L'armée ukrainienne a appelé vendredi le président Viktor Ianoukovitch à prendre «des mesures d'urgence», suscitant des craintes en sortant de sa réserve alors que le pays est dans l'impasse politique après plus de deux mois d'une contestation sans précédent.

Les militaires avaient par le passé souligné qu'ils n'interviendraient pas dans cette crise qui divise le pays et dans laquelle certains commentateurs ont vu la possibilité d'une guerre civile.

Ce nouveau rebondissement intervient sur fond d'enlisement politique complet dans cette ancienne république soviétique où pouvoir et opposition s'accusent mutuellement d'envenimer les choses, tandis que le chef de l'État est officiellement depuis jeudi en «arrêt maladie».

Dans un communiqué publié sur le site internet du ministère de la Défense, les militaires ont «appelé le chef suprême des armées (le président, ndlr) à prendre des mesures d'urgence (...) pour stabiliser la situation dans le pays».

Ils ont «jugé inacceptable la prise d'assaut de bâtiments publics» et jugé que l'escalade de la contestation «menace l'intégrité territoriale» de l'Ukraine.

Le président Ianoukovitch, qui a renoncé en novembre à un accord d'association avec l'Union européenne pour se tourner vers la Russie, est majoritairement soutenu par l'Est et le Sud russophones du pays, alors que l'opposition pro-UE l'est dans les provinces nationalistes de l'Ouest, où les manifestants occupent le siège des administrations régionales.
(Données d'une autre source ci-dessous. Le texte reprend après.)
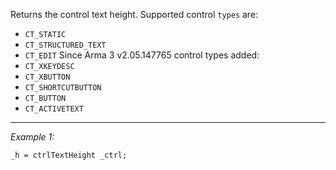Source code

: Returns the control text height. Supported control `types` are:
* `CT_STATIC`
* `CT_STRUCTURED_TEXT`
* `CT_EDIT` 
Since Arma 3 v2.05.147765 control types added:
* `CT_XKEYDESC`
* `CT_XBUTTON`
* `CT_SHORTCUTBUTTON`
* `CT_BUTTON`
* `CT_ACTIVETEXT`


---
*Example 1:*
```sqf
_h = ctrlTextHeight _ctrl;
```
On ignorait toutefois pour l'instant quelles mesures concrètes réclamait l'armée, alors que le pouvoir s'est refusé jusqu'à présent à proclamer l'état d'urgence.

Pour Vadym Karassev, qui dirige l'Institut des Stratégies mondiales de Kiev, si cette déclaration des militaires montre leur fidélité au président, elle «ne signifie pas que les manifestants (...) vont être dispersés ou que l'état d'urgence va être décrété».

Les États-Unis veulent reprendre la main

Alors que la situation s'enlise dans le pays, les États-Unis ont paru vouloir mettre leur poids dans la balance, rejoignant les Européens qui ont multiplié les missions de médiation et les déclarations depuis deux mois.

Geste de taille à l'égard de l'opposition, le secrétaire d'État américain John Kerry doit ainsi rencontrer samedi ses dirigeants, dont l'ancien champion de boxe Vitali KLlitschko et l'ex-ministre Arseni Iatseniouk en marge de la Conférence sur la sécurité de Munich.

Des responsables russes ont déjà réagi, comme le vice-premier ministre Dmitri Rogozine qui a qualifié cette rencontre de «cirque».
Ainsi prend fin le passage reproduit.